As the weeks continue, every day is a blessing. There are sores appearing in her mouth and on her paws. We clean, we bandage and Erika picks up some baby socks for her to keep her feet dry and clean. The chart is on the fridge for her medication and meals. Eating is now becoming an issue, probably due to her throat now becoming sensitive. Erika and I get creative, canned tuna, ham, hamburg with rice mixed with liver dust. A one point I even crumbled up a timbit in her dinner.

Erika and I are both tired, very, very tired but we continue to trade off. Maddie comes out most weekends to help out and Derek is coming out more often as well. We set up some air mattresses in the living room and kitchen so that we can be with her but make sure when we are not on for duty, we sleep in another room with the door closed until it is our time to help out, that way we get a few hours of sleep in. This whole thing is not unlike when we were caring for my mom, so self care is essential to enable us to care for our sweet Ellie.

Her people friends and dog friends continue to drop by for short visits. One afternoon a friend of my youngest daughter comes for a visit and brings Ellie a bag chock full of goodies including a stuffed sea horse that squeaks. Ellie has never ever been a fan of stuffed toys and especially one that squeaks, but this becomes her favourite toy and we fondly name him Steve the Seahorse and everywhere Ellie goes, Steve goes too.

Ellie is now having more difficulty walking as she is becoming weaker. We decide that it’s time and reach out to Dr. Olender to come to the house. At the same time, one of my family is diagnosed with Covid. We are all tested and come back negative, but will have to quarantine for two weeks as a precaution, but for Ellie, it means the vet cannot come to the house until our quarantine is over. Our only choice that we bring her to the vet clinic, they take her in where she will be euthanized, while we remain outside. I can’t do it. None of us can do that.
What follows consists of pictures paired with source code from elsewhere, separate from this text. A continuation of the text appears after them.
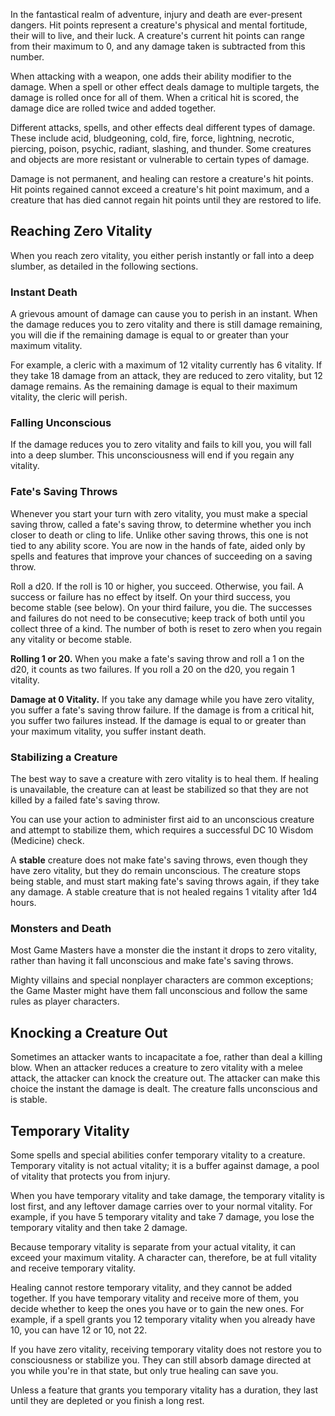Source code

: In the fantastical realm of adventure, injury and death are ever-present dangers. Hit points represent a creature's physical and mental fortitude, their will to live, and their luck. A creature's current hit points can range from their maximum to 0, and any damage taken is subtracted from this number. 

When attacking with a weapon, one adds their ability modifier to the damage. When a spell or other effect deals damage to multiple targets, the damage is rolled once for all of them. When a critical hit is scored, the damage dice are rolled twice and added together. 

Different attacks, spells, and other effects deal different types of damage. These include acid, bludgeoning, cold, fire, force, lightning, necrotic, piercing, poison, psychic, radiant, slashing, and thunder. Some creatures and objects are more resistant or vulnerable to certain types of damage. 

Damage is not permanent, and healing can restore a creature's hit points. Hit points regained cannot exceed a creature's hit point maximum, and a creature that has died cannot regain hit points until they are restored to life. 

## Reaching Zero Vitality
When you reach zero vitality, you either perish instantly or fall into a deep slumber, as detailed in the following sections.

### Instant Death 
A grievous amount of damage can cause you to perish in an instant. When the damage reduces you to zero vitality and there is still damage remaining, you will die if the remaining damage is equal to or greater than your maximum vitality.

For example, a cleric with a maximum of 12 vitality currently has 6 vitality. If they take 18 damage from an attack, they are reduced to zero vitality, but 12 damage remains. As the remaining damage is equal to their maximum vitality, the cleric will perish. 

### Falling Unconscious 
If the damage reduces you to zero vitality and fails to kill you, you will fall into a deep slumber. This unconsciousness will end if you regain any vitality. 

### Fate's Saving Throws 
Whenever you start your turn with zero vitality, you must make a special saving throw, called a fate's saving throw, to determine whether you inch closer to death or cling to life. Unlike other saving throws, this one is not tied to any ability score. You are now in the hands of fate, aided only by spells and features that improve your chances of succeeding on a saving throw.

Roll a d20. If the roll is 10 or higher, you succeed. Otherwise, you fail. A success or failure has no effect by itself. On your third success, you become stable (see below). On your third failure, you die. The successes and failures do not need to be consecutive; keep track of both until you collect three of a kind. The number of both is reset to zero when you regain any vitality or become stable.

**Rolling 1 or 20.** When you make a fate's saving throw and roll a 1 on the d20, it counts as two failures. If you roll a 20 on the d20, you regain 1 vitality.

**Damage at 0 Vitality.** If you take any damage while you have zero vitality, you suffer a fate's saving throw failure. If the damage is from a critical hit, you suffer two failures instead. If the damage is equal to or greater than your maximum vitality, you suffer instant death. 

### Stabilizing a Creature 
The best way to save a creature with zero vitality is to heal them. If healing is unavailable, the creature can at least be stabilized so that they are not killed by a failed fate's saving throw.

You can use your action to administer first aid to an unconscious creature and attempt to stabilize them, which requires a successful DC 10 Wisdom (Medicine) check.

A **stable** creature does not make fate's saving throws, even though they have zero vitality, but they do remain unconscious. The creature stops being stable, and must start making fate's saving throws again, if they take any damage. A stable creature that is not healed regains 1 vitality after 1d4 hours. 

### Monsters and Death 
Most Game Masters have a monster die the instant it drops to zero vitality, rather than having it fall unconscious and make fate's saving throws.

Mighty villains and special nonplayer characters are common exceptions; the Game Master might have them fall unconscious and follow the same rules as player characters. 

## Knocking a Creature Out 
Sometimes an attacker wants to incapacitate a foe, rather than deal a killing blow. When an attacker reduces a creature to zero vitality with a melee attack, the attacker can knock the creature out. The attacker can make this choice the instant the damage is dealt. The creature falls unconscious and is stable. 

## Temporary Vitality 
Some spells and special abilities confer temporary vitality to a creature. Temporary vitality is not actual vitality; it is a buffer against damage, a pool of vitality that protects you from injury.

When you have temporary vitality and take damage, the temporary vitality is lost first, and any leftover damage carries over to your normal vitality. For example, if you have 5 temporary vitality and take 7 damage, you lose the temporary vitality and then take 2 damage.

Because temporary vitality is separate from your actual vitality, it can exceed your maximum vitality. A character can, therefore, be at full vitality and receive temporary vitality.

Healing cannot restore temporary vitality, and they cannot be added together. If you have temporary vitality and receive more of them, you decide whether to keep the ones you have or to gain the new ones. For example, if a spell grants you 12 temporary vitality when you already have 10, you can have 12 or 10, not 22.

If you have zero vitality, receiving temporary vitality does not restore you to consciousness or stabilize you. They can still absorb damage directed at you while you're in that state, but only true healing can save you.

Unless a feature that grants you temporary vitality has a duration, they last until they are depleted or you finish a long rest.
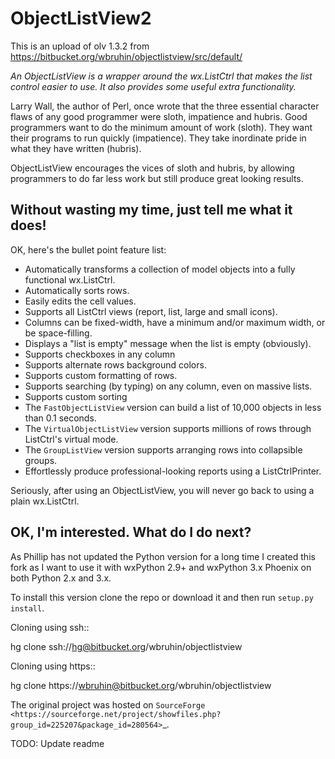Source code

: ObjectListView2
==============

This is an upload of olv 1.3.2 from https://bitbucket.org/wbruhin/objectlistview/src/default/ 



*An ObjectListView is a wrapper around the wx.ListCtrl that makes the
list control easier to use. It also provides some useful extra functionality.*

Larry Wall, the author of Perl, once wrote that the three essential character flaws of any
good programmer were sloth, impatience and hubris. Good programmers want to do the minimum
amount of work (sloth). They want their programs to run quickly (impatience). They take
inordinate pride in what they have written (hubris).

ObjectListView encourages the vices of sloth and hubris, by allowing programmers to do far
less work but still produce great looking results.


Without wasting my time, just tell me what it does!
---------------------------------------------------

OK, here's the bullet point feature list:

* Automatically transforms a collection of model objects into a fully functional wx.ListCtrl.
* Automatically sorts rows.
* Easily edits the cell values.
* Supports all ListCtrl views (report, list, large and small icons).
* Columns can be fixed-width, have a minimum and/or maximum width, or be space-filling.
* Displays a "list is empty" message when the list is empty (obviously).
* Supports checkboxes in any column
* Supports alternate rows background colors.
* Supports custom formatting of rows.
* Supports searching (by typing) on any column, even on massive lists.
* Supports custom sorting
* The `FastObjectListView` version can build a list of 10,000 objects in less than 0.1 seconds.
* The `VirtualObjectListView` version supports millions of rows through ListCtrl's virtual mode.
* The `GroupListView` version supports arranging rows into collapsible groups.
* Effortlessly produce professional-looking reports using a ListCtrlPrinter.

Seriously, after using an ObjectListView, you will never go back to using a plain wx.ListCtrl.


OK, I'm interested. What do I do next?
--------------------------------------

As Phillip has not updated the Python version for a long time I created this fork as I want to
use it with wxPython 2.9+ and wxPython 3.x Phoenix on both Python 2.x and 3.x.

To install this version clone the repo or download it and then run `setup.py install`.

Cloning using ssh::

 hg clone ssh://hg@bitbucket.org/wbruhin/objectlistview

Cloning using https::

  hg clone https://wbruhin@bitbucket.org/wbruhin/objectlistview


The original project was hosted on `SourceForge <https://sourceforge.net/project/showfiles.php?group_id=225207&package_id=280564>`_.



TODO: Update readme
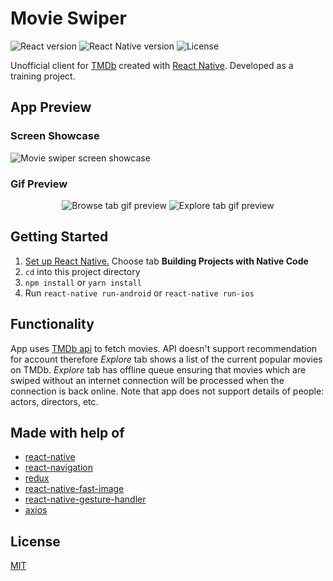 # Movie Swiper

![React version](https://img.shields.io/badge/react-16.6-green.svg)
![React Native version](https://img.shields.io/badge/react--native-0.57-blue.svg)
![License](https://img.shields.io/github/license/azhavrid/movie-swiper.svg)

Unofficial client for [TMDb](https://www.themoviedb.org/) created with [React Native](https://facebook.github.io/react-native/). Developed as a training project.

## App Preview

### Screen Showcase

![Movie swiper screen showcase](https://i.imgur.com/8DEW8ED.jpg)

### Gif Preview

<div align="center">

![Browse tab gif preview](https://i.imgur.com/E4Cwp4m.gif)
![Explore tab gif preview](https://i.imgur.com/k4tGhpl.gif)

</div>

## Getting Started

1. [Set up React Native.](https://facebook.github.io/react-native/docs/getting-started.html) Choose tab **Building Projects with Native Code**
2. `cd` into this project directory
3. `npm install` or `yarn install`
4. Run `react-native run-android` or `react-native run-ios`

## Functionality

App uses [TMDb api](https://developers.themoviedb.org/3) to fetch movies. API doesn't support recommendation for account therefore _Explore_ tab shows a list of the current popular movies on TMDb. _Explore_ tab has offline queue ensuring that movies which are swiped without an internet connection will be processed when the connection is back online.
Note that app does not support details of people: actors, directors, etc.

## Made with help of

- [react-native](https://github.com/facebook/react-native)
- [react-navigation](https://github.com/react-community/react-navigation)
- [redux](https://github.com/reduxjs/redux)
- [react-native-fast-image](https://github.com/DylanVann/react-native-fast-image)
- [react-native-gesture-handler](https://github.com/kmagiera/react-native-gesture-handler)
- [axios](https://github.com/axios/axios)

## License

[MIT](https://github.com/azhavrid/movie-swiper/blob/master/LICENSE)
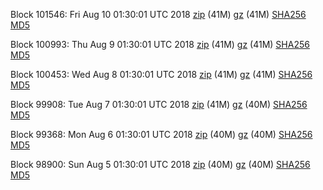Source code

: Block 101546: Fri Aug 10 01:30:01 UTC 2018 [zip](https://files.01coin.io/mainnet/2018-08-10/bootstrap.dat.zip) (41M) [gz](https://files.01coin.io/mainnet/2018-08-10/bootstrap.dat.tar.gz) (41M) [SHA256](https://files.01coin.io/mainnet/2018-08-10/sha256.txt) [MD5](https://files.01coin.io/mainnet/2018-08-10/md5.txt)

Block 100993: Thu Aug  9 01:30:01 UTC 2018 [zip](https://files.01coin.io/mainnet/2018-08-09/bootstrap.dat.zip) (41M) [gz](https://files.01coin.io/mainnet/2018-08-09/bootstrap.dat.tar.gz) (41M) [SHA256](https://files.01coin.io/mainnet/2018-08-09/sha256.txt) [MD5](https://files.01coin.io/mainnet/2018-08-09/md5.txt)

Block 100453: Wed Aug  8 01:30:01 UTC 2018 [zip](https://files.01coin.io/mainnet/2018-08-08/bootstrap.dat.zip) (41M) [gz](https://files.01coin.io/mainnet/2018-08-08/bootstrap.dat.tar.gz) (41M) [SHA256](https://files.01coin.io/mainnet/2018-08-08/sha256.txt) [MD5](https://files.01coin.io/mainnet/2018-08-08/md5.txt)

Block 99908: Tue Aug  7 01:30:01 UTC 2018 [zip](https://files.01coin.io/mainnet/2018-08-07/bootstrap.dat.zip) (41M) [gz](https://files.01coin.io/mainnet/2018-08-07/bootstrap.dat.tar.gz) (40M) [SHA256](https://files.01coin.io/mainnet/2018-08-07/sha256.txt) [MD5](https://files.01coin.io/mainnet/2018-08-07/md5.txt)

Block 99368: Mon Aug  6 01:30:01 UTC 2018 [zip](https://files.01coin.io/mainnet/2018-08-06/bootstrap.dat.zip) (40M) [gz](https://files.01coin.io/mainnet/2018-08-06/bootstrap.dat.tar.gz) (40M) [SHA256](https://files.01coin.io/mainnet/2018-08-06/sha256.txt) [MD5](https://files.01coin.io/mainnet/2018-08-06/md5.txt)

Block 98900: Sun Aug  5 01:30:01 UTC 2018 [zip](https://files.01coin.io/mainnet/2018-08-05/bootstrap.dat.zip) (40M) [gz](https://files.01coin.io/mainnet/2018-08-05/bootstrap.dat.tar.gz) (40M) [SHA256](https://files.01coin.io/mainnet/2018-08-05/sha256.txt) [MD5](https://files.01coin.io/mainnet/2018-08-05/md5.txt)
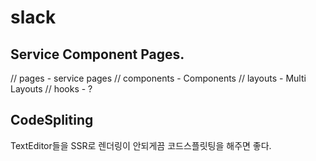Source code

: # slack 

## Service Component Pages.

// pages - service pages
// components - Components
// layouts - Multi Layouts
// hooks - ?

## CodeSpliting
TextEditor들을 SSR로 렌더링이 안되게끔 코드스플릿팅을 해주면 좋다.
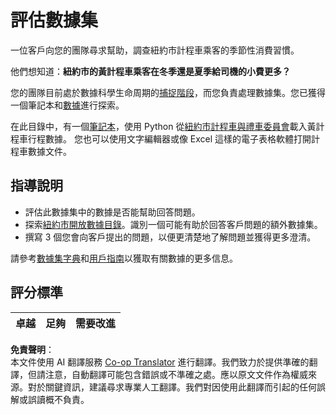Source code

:<!--
CO_OP_TRANSLATOR_METADATA:
{
  "original_hash": "564445c39ad29a491abcb9356fc4d47d",
  "translation_date": "2025-08-24T13:19:34+00:00",
  "source_file": "4-Data-Science-Lifecycle/14-Introduction/assignment.md",
  "language_code": "tw"
}
-->
# 評估數據集

一位客戶向您的團隊尋求幫助，調查紐約市計程車乘客的季節性消費習慣。

他們想知道：**紐約市的黃計程車乘客在冬季還是夏季給司機的小費更多？**

您的團隊目前處於數據科學生命周期的[捕捉階段](Readme.md#Capturing)，而您負責處理數據集。您已獲得一個筆記本和[數據](../../../../data/taxi.csv)進行探索。

在此目錄中，有一個[筆記本](../../../../4-Data-Science-Lifecycle/14-Introduction/notebook.ipynb)，使用 Python 從[紐約市計程車與禮車委員會](https://docs.microsoft.com/en-us/azure/open-datasets/dataset-taxi-yellow?tabs=azureml-opendatasets)載入黃計程車行程數據。
您也可以使用文字編輯器或像 Excel 這樣的電子表格軟體打開計程車數據文件。

## 指導說明

- 評估此數據集中的數據是否能幫助回答問題。
- 探索[紐約市開放數據目錄](https://data.cityofnewyork.us/browse?sortBy=most_accessed&utf8=%E2%9C%93)。識別一個可能有助於回答客戶問題的額外數據集。
- 撰寫 3 個您會向客戶提出的問題，以便更清楚地了解問題並獲得更多澄清。

請參考[數據集字典](https://www1.nyc.gov/assets/tlc/downloads/pdf/data_dictionary_trip_records_yellow.pdf)和[用戶指南](https://www1.nyc.gov/assets/tlc/downloads/pdf/trip_record_user_guide.pdf)以獲取有關數據的更多信息。

## 評分標準

卓越 | 足夠 | 需要改進
--- | --- | ---

**免責聲明**：  
本文件使用 AI 翻譯服務 [Co-op Translator](https://github.com/Azure/co-op-translator) 進行翻譯。我們致力於提供準確的翻譯，但請注意，自動翻譯可能包含錯誤或不準確之處。應以原文文件作為權威來源。對於關鍵資訊，建議尋求專業人工翻譯。我們對因使用此翻譯而引起的任何誤解或誤讀概不負責。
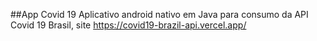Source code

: ##App Covid 19
Aplicativo android nativo em Java para consumo da API Covid 19 Brasil, site https://covid19-brazil-api.vercel.app/
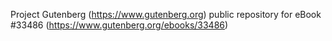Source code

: Project Gutenberg (https://www.gutenberg.org) public repository for eBook #33486 (https://www.gutenberg.org/ebooks/33486)
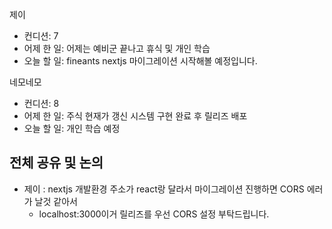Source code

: 
제이
- 컨디션: 7
- 어제 한 일: 어제는 예비군 끝나고 휴식 및 개인 학습
- 오늘 할 일: fineants nextjs 마이그레이션 시작해볼 예정입니다.

네모네모
- 컨디션: 8
- 어제 한 일: 주식 현재가 갱신 시스템 구현 완료 후 릴리즈 배포
- 오늘 할 일: 개인 학습 예정
 
## 전체 공유 및 논의
- 제이 : nextjs 개발환경 주소가 react랑 달라서 마이그레이션 진행하면 CORS 에러가 날것 같아서
	- localhost:3000이거 릴리즈를 우선 CORS 설정 부탁드립니다.
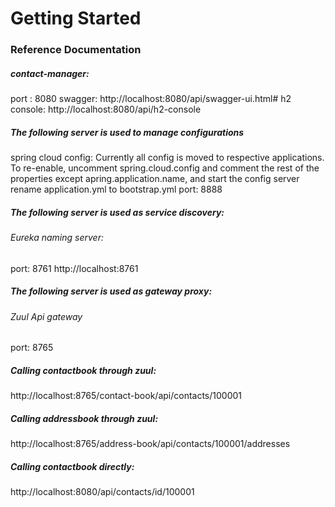 # Getting Started

### Reference Documentation

##### contact-manager:
port : 8080
swagger: http://localhost:8080/api/swagger-ui.html#
h2 console: http://localhost:8080/api/h2-console

##### The following server is used to manage configurations
spring cloud config:
Currently all config is moved to respective applications.
To re-enable, uncomment spring.cloud.config and comment the rest of the properties except apring.application.name, and start the config server
rename application.yml to bootstrap.yml
port: 8888

##### The following server is used as service discovery:
###### Eureka naming server:
port: 8761
http://localhost:8761

##### The following server is used as gateway proxy:
###### Zuul Api gateway
port: 8765

##### Calling contactbook through zuul:
http://localhost:8765/contact-book/api/contacts/100001
##### Calling addressbook through zuul:
http://localhost:8765/address-book/api/contacts/100001/addresses

##### Calling contactbook directly:
http://localhost:8080/api/contacts/id/100001
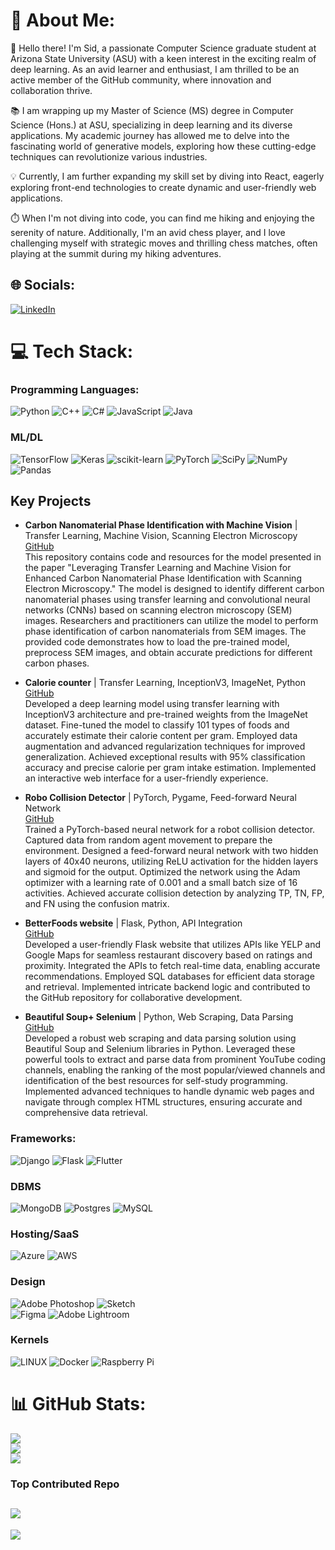# 💫 About Me:
👋 Hello there! I'm Sid, a passionate Computer Science graduate student at Arizona State University (ASU) with a keen interest in the exciting realm of deep learning. As an avid learner and enthusiast, I am thrilled to be an active member of the GitHub community, where innovation and collaboration thrive.

📚 I am wrapping up my Master of Science (MS) degree in Computer Science (Hons.) at ASU, specializing in deep learning and its diverse applications. My academic journey has allowed me to delve into the fascinating world of generative models, exploring how these cutting-edge techniques can revolutionize various industries.

💡 Currently, I am further expanding my skill set by diving into React, eagerly exploring front-end technologies to create dynamic and user-friendly web applications.

⏱️ When I'm not diving into code, you can find me hiking and enjoying the serenity of nature. Additionally, I'm an avid chess player, and I love challenging myself with strategic moves and thrilling chess matches, often playing at the summit during my hiking adventures.


## 🌐 Socials:
[![LinkedIn](https://img.shields.io/badge/LinkedIn-%230077B5.svg?logo=linkedin&logoColor=white)](https://linkedin.com/in/pythonic1ai/) 

# 💻 Tech Stack:
### Programming Languages:
![Python](https://img.shields.io/badge/python-3670A0?style=for-the-badge&logo=python&logoColor=ffdd54)
![C++](https://img.shields.io/badge/c++-%2300599C.svg?style=for-the-badge&logo=c%2B%2B&logoColor=white)
![C#](https://img.shields.io/badge/c%23-%23239120.svg?style=for-the-badge&logo=c-sharp&logoColor=white) 
![JavaScript](https://img.shields.io/badge/javascript-%23323330.svg?style=for-the-badge&logo=javascript&logoColor=%23F7DF1E) 
![Java](https://img.shields.io/badge/java-%23ED8B00.svg?style=for-the-badge&logo=java&logoColor=white)
### ML/DL
![TensorFlow](https://img.shields.io/badge/TensorFlow-%23FF6F00.svg?style=for-the-badge&logo=TensorFlow&logoColor=white) 
![Keras](https://img.shields.io/badge/Keras-%23D00000.svg?style=for-the-badge&logo=Keras&logoColor=white) 
![scikit-learn](https://img.shields.io/badge/scikit--learn-%23F7931E.svg?style=for-the-badge&logo=scikit-learn&logoColor=white) 
![PyTorch](https://img.shields.io/badge/PyTorch-%23EE4C2C.svg?style=for-the-badge&logo=PyTorch&logoColor=white) 
![SciPy](https://img.shields.io/badge/SciPy-%230C55A5.svg?style=for-the-badge&logo=scipy&logoColor=%white) 
![NumPy](https://img.shields.io/badge/numpy-%23013243.svg?style=for-the-badge&logo=numpy&logoColor=white) 
![Pandas](https://img.shields.io/badge/pandas-%23150458.svg?style=for-the-badge&logo=pandas&logoColor=white) 

## Key Projects

- **Carbon Nanomaterial Phase Identification with Machine Vision** | Transfer Learning, Machine Vision, Scanning Electron Microscopy\
  [GitHub](https://github.com/dem0nsl4yer/Carbon_Nanomaterial_Phase_Identification)\
  This repository contains code and resources for the model presented in the paper "Leveraging Transfer Learning and Machine Vision for Enhanced Carbon Nanomaterial Phase Identification with Scanning Electron Microscopy." The model is designed to identify different carbon nanomaterial phases using transfer learning and convolutional neural networks (CNNs) based on scanning electron microscopy (SEM) images. Researchers and practitioners can utilize the model to perform phase identification of carbon nanomaterials from SEM images. The provided code demonstrates how to load the pre-trained model, preprocess SEM images, and obtain accurate predictions for different carbon phases.

- **Calorie counter** | Transfer Learning, InceptionV3, ImageNet, Python\
  [GitHub](https://github.com/dem0nsl4yer/Calorie_counter)\
  Developed a deep learning model using transfer learning with InceptionV3 architecture and pre-trained weights from the ImageNet dataset. Fine-tuned the model to classify 101 types of foods and accurately estimate their calorie content per gram. Employed data augmentation and advanced regularization techniques for improved generalization. Achieved exceptional results with 95% classification accuracy and precise calorie per gram intake estimation. Implemented an interactive web interface for a user-friendly experience.

- **Robo Collision Detector** | PyTorch, Pygame, Feed-forward Neural Network\
  [GitHub](https://github.com/dem0nsl4yer/robo_collision_detector)\
  Trained a PyTorch-based neural network for a robot collision detector. Captured data from random agent movement to prepare the environment. Designed a feed-forward neural network with two hidden layers of 40x40 neurons, utilizing ReLU activation for the hidden layers and sigmoid for the output. Optimized the network using the Adam optimizer with a learning rate of 0.001 and a small batch size of 16 activities. Achieved accurate collision detection by analyzing TP, TN, FP, and FN using the confusion matrix.

- **BetterFoods website** | Flask, Python, API Integration\
  [GitHub](https://github.com/dem0nsl4yer/Better_Foods)\
  Developed a user-friendly Flask website that utilizes APIs like YELP and Google Maps for seamless restaurant discovery based on ratings and proximity. Integrated the APIs to fetch real-time data, enabling accurate recommendations. Employed SQL databases for efficient data storage and retrieval. Implemented intricate backend logic and contributed to the GitHub repository for collaborative development.

- **Beautiful Soup+ Selenium** | Python, Web Scraping, Data Parsing\
  [GitHub](https://github.com/dem0nsl4yer/Scrapers)\
  Developed a robust web scraping and data parsing solution using Beautiful Soup and Selenium libraries in Python. Leveraged these powerful tools to extract and parse data from prominent YouTube coding channels, enabling the ranking of the most popular/viewed channels and identification of the best resources for self-study programming. Implemented advanced techniques to handle dynamic web pages and navigate through complex HTML structures, ensuring accurate and comprehensive data retrieval.
  
### Frameworks: 
![Django](https://img.shields.io/badge/django-%23092E20.svg?style=for-the-badge&logo=django&logoColor=white) 
![Flask](https://img.shields.io/badge/flask-%23000.svg?style=for-the-badge&logo=flask&logoColor=white)
![Flutter](https://img.shields.io/badge/Flutter-%2302569B.svg?style=for-the-badge&logo=Flutter&logoColor=white) 
### DBMS
![MongoDB](https://img.shields.io/badge/MongoDB-%234ea94b.svg?style=for-the-badge&logo=mongodb&logoColor=white)
![Postgres](https://img.shields.io/badge/postgres-%23316192.svg?style=for-the-badge&logo=postgresql&logoColor=white)
![MySQL](https://img.shields.io/badge/mysql-%2300f.svg?style=for-the-badge&logo=mysql&logoColor=white) 
### Hosting/SaaS
![Azure](https://img.shields.io/badge/azure-%230072C6.svg?style=for-the-badge&logo=azure-devops&logoColor=white) 
![AWS](https://img.shields.io/badge/AWS-%23FF9900.svg?style=for-the-badge&logo=amazon-aws&logoColor=white)
### Design
![Adobe Photoshop](https://img.shields.io/badge/adobephotoshop-%2331A8FF.svg?style=for-the-badge&logo=adobephotoshop&logoColor=white) 
![Sketch](https://img.shields.io/badge/Sketch-FFB387?style=for-the-badge&logo=sketch&logoColor=black) 	
![Figma](https://img.shields.io/badge/figma-%23F24E1E.svg?style=for-the-badge&logo=figma&logoColor=white)
![Adobe Lightroom](https://img.shields.io/badge/Adobe%20Lightroom-31A8FF.svg?style=for-the-badge&logo=Adobe%20Lightroom&logoColor=white)
### Kernels
![LINUX](https://img.shields.io/badge/Linux-FCC624?style=for-the-badge&logo=linux&logoColor=black) 
![Docker](https://img.shields.io/badge/docker-%230db7ed.svg?style=for-the-badge&logo=docker&logoColor=white) 
![Raspberry Pi](https://img.shields.io/badge/-RaspberryPi-C51A4A?style=for-the-badge&logo=Raspberry-Pi)
# 📊 GitHub Stats:
![](https://github-readme-stats.vercel.app/api?username=dem0nsl4yer&theme=dark&hide_border=false&include_all_commits=true&count_private=true)<br/>
![](https://github-readme-streak-stats.herokuapp.com/?user=dem0nsl4yer&theme=dark&hide_border=false)<br/>
![](https://github-readme-stats.vercel.app/api/top-langs/?username=dem0nsl4yer&theme=dark&hide_border=false&include_all_commits=true&count_private=true&layout=compact)
### Top Contributed Repo
![](https://github-contributor-stats.vercel.app/api?username=dem0nsl4yer&limit=5&theme=flat&combine_all_yearly_contributions=true)
---
[![](https://visitcount.itsvg.in/api?id=dem0nsl4yer&icon=0&color=0)](https://visitcount.itsvg.in)

<!-- Proudly created with GPRM ( https://gprm.itsvg.in ) -->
Covid has affected our lives in so many ways, aside from the many who have suffered great loss, the disease in itself is just the tip of the iceberg. It has effected so many aspects of services and businesses in ways that we don’t even think of including how we care for our pets in a compassionate way during a pandemic.

Given our choices, we begin with setting up a place outside in our backyard for her, where she can spend her last days, where she is happiest. During the day she will be outside and in the evening we will bring her in. Ellie can no longer walk now, my daughter does most of the lifting as we struggle to be strong for Ellie, but it’s damn hard to see her this way.

It is ten and half weeks from the day we where told by Dr. Olender that she would probably only have three weeks. I had not shared the news of Ellie’s illness on Facebook or on any social media platforms, but on May 1st, I decided to post a request to my Facebook friends asking for prayers and love for a peaceful transition. As a family, we told her she could go, that my mom and dad would be waiting for her and that we would all be fine and the next day, May 2nd she passed away on her own terms, in my arms, in our backyard, in the sunshine, with her family and Steve the Seahorse.

***

Ellie was an extraordinary dog, sent from spirit, so aware and in tune with herself and those who were in her charge.

She was my walking buddy, my best gal, who helped me find my way back to myself with love and compassion, even on my darkest days.

I feel you everyday and I miss you so much my sweet girl. I promise to continue to walk everyday with you. To be present, remember who I am, and find love and joy in even the smallest of things.